**WORK INSTRUCTIONS**
In the entries below, the lines from the one with "type: empty" through the one with "Installation (Using Helm)" are to be copied exactly; both ends count.

**INFORMATION SHOWN**

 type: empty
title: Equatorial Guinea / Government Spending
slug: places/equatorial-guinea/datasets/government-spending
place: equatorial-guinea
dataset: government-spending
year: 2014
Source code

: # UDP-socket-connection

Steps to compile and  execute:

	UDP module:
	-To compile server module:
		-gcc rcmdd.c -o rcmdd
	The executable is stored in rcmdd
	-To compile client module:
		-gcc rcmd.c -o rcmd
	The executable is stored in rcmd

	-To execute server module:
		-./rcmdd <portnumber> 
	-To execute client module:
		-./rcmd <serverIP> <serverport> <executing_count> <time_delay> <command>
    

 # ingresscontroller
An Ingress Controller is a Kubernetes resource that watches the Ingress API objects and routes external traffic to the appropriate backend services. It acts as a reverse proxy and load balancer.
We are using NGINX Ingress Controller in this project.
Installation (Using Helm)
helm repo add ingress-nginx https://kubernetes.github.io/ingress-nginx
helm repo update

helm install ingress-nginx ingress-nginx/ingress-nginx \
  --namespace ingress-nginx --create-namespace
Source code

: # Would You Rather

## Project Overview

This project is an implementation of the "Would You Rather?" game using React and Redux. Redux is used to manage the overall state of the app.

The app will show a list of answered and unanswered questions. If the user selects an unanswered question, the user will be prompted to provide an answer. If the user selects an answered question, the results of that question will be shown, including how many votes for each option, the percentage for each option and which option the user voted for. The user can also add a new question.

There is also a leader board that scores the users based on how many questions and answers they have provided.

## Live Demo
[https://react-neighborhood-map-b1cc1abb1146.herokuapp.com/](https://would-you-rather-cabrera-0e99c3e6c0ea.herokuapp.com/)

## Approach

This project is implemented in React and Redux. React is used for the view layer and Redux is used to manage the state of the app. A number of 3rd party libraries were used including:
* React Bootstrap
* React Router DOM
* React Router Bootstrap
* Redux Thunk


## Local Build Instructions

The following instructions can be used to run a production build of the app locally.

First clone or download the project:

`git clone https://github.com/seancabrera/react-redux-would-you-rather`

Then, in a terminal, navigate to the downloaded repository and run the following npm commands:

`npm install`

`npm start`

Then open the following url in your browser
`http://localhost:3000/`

* * *

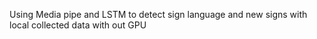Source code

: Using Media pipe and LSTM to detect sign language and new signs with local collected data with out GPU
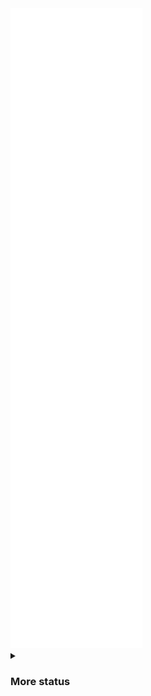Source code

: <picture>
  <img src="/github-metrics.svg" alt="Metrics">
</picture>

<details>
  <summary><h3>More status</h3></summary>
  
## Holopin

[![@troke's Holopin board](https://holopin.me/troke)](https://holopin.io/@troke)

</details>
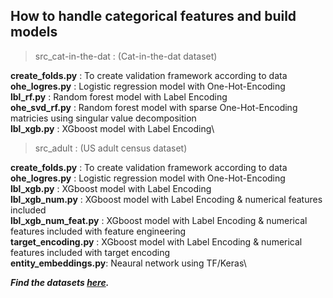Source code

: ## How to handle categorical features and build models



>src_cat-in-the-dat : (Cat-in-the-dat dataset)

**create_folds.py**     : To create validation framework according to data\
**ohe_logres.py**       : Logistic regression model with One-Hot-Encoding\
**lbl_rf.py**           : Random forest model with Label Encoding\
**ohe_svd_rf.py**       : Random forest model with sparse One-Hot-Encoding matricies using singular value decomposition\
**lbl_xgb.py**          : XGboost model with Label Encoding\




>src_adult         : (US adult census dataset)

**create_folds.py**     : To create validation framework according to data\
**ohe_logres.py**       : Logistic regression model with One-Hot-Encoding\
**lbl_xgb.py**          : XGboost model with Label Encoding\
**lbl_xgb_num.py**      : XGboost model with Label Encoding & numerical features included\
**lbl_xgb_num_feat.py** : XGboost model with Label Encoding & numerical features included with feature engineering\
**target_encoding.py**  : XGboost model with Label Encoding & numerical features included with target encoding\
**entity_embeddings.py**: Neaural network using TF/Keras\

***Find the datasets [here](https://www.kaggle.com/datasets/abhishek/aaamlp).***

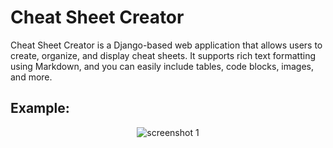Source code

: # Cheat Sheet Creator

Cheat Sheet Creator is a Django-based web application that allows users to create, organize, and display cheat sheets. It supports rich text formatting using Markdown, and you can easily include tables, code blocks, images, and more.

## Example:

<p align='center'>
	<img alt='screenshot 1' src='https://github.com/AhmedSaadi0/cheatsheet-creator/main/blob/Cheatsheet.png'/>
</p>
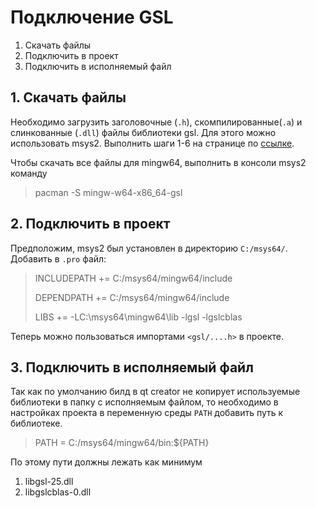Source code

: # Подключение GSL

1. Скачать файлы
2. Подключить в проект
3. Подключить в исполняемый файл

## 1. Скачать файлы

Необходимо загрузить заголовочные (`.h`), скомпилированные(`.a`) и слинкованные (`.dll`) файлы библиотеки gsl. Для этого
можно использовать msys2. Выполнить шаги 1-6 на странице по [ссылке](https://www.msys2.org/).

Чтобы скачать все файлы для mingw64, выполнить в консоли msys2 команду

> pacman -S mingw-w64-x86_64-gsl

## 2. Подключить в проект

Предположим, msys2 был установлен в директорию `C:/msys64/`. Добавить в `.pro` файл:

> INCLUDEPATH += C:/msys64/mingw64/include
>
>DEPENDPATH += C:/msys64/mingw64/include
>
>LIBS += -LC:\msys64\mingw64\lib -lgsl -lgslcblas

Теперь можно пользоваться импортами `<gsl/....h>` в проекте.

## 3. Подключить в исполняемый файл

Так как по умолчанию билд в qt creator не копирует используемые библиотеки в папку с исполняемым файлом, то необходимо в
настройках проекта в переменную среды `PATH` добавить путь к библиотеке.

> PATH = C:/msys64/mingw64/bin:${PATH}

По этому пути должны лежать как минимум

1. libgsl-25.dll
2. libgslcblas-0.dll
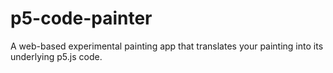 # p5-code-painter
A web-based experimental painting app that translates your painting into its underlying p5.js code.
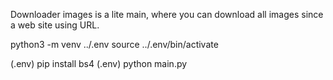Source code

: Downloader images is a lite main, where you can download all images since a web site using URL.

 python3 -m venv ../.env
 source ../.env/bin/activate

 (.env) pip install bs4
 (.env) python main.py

==

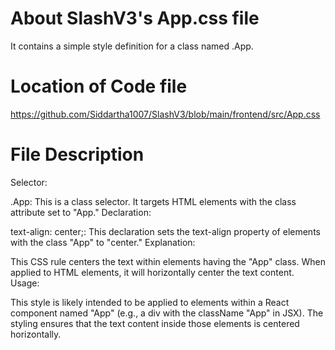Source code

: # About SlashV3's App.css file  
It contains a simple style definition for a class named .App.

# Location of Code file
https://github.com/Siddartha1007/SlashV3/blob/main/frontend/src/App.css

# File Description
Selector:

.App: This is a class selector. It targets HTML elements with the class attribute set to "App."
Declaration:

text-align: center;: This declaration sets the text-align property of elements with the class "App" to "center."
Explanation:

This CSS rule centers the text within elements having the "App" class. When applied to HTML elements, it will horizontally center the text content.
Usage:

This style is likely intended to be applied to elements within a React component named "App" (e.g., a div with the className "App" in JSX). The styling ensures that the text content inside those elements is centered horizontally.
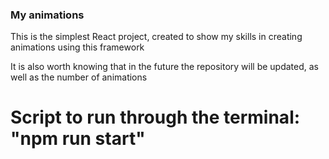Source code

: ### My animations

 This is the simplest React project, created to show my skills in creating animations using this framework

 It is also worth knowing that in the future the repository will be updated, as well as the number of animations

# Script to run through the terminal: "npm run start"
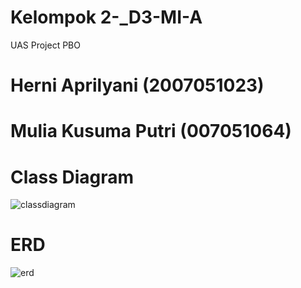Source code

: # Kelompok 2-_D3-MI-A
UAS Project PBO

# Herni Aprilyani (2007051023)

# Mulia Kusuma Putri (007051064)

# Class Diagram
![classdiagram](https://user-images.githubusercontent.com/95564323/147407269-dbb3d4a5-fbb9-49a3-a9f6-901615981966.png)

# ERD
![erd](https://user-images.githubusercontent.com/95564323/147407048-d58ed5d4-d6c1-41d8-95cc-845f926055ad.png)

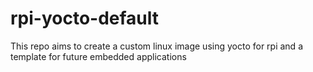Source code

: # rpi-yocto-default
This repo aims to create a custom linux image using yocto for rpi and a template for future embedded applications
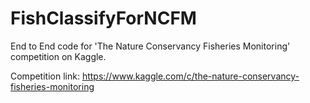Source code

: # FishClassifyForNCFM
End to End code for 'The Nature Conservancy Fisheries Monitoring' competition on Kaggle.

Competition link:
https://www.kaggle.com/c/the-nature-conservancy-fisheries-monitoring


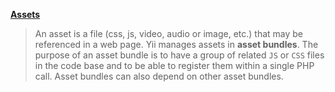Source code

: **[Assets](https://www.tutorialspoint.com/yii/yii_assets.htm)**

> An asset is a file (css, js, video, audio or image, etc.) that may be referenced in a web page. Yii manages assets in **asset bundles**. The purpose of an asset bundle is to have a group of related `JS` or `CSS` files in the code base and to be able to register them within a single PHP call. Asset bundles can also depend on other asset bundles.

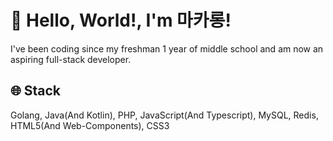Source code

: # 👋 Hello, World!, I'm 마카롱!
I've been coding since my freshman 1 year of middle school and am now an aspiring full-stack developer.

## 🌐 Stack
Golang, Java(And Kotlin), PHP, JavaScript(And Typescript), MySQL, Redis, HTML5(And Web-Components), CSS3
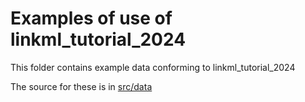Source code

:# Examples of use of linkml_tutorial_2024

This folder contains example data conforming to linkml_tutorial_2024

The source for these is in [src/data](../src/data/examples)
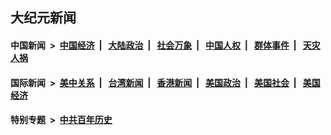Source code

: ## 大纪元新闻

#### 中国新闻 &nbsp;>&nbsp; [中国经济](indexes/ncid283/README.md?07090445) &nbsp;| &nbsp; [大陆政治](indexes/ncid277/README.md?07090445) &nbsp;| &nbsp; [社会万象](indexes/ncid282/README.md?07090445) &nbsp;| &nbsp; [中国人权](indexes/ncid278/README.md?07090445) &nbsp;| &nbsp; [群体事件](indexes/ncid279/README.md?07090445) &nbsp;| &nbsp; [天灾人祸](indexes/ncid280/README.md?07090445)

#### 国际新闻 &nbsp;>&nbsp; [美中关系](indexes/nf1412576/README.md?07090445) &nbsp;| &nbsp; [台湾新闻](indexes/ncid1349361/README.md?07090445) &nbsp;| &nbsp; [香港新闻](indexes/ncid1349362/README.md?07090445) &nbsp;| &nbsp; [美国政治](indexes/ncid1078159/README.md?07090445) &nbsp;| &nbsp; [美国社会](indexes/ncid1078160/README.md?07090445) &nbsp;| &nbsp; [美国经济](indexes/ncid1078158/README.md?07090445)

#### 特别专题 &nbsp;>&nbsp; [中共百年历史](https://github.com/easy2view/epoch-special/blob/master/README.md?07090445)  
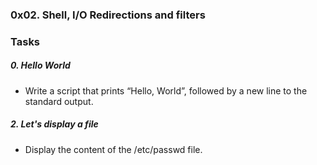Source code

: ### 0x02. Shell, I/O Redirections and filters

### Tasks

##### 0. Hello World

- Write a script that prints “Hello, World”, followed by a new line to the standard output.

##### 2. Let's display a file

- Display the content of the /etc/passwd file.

**SOLUTION TO THIS EXERCISE**
 type: empty
title: Equatorial Guinea / Government Spending
slug: places/equatorial-guinea/datasets/government-spending
place: equatorial-guinea
dataset: government-spending
year: 2014
Source code

: # UDP-socket-connection

Steps to compile and  execute:

	UDP module:
	-To compile server module:
		-gcc rcmdd.c -o rcmdd
	The executable is stored in rcmdd
	-To compile client module:
		-gcc rcmd.c -o rcmd
	The executable is stored in rcmd

	-To execute server module:
		-./rcmdd <portnumber> 
	-To execute client module:
		-./rcmd <serverIP> <serverport> <executing_count> <time_delay> <command>
    

 # ingresscontroller
An Ingress Controller is a Kubernetes resource that watches the Ingress API objects and routes external traffic to the appropriate backend services. It acts as a reverse proxy and load balancer.
We are using NGINX Ingress Controller in this project.
Installation (Using Helm)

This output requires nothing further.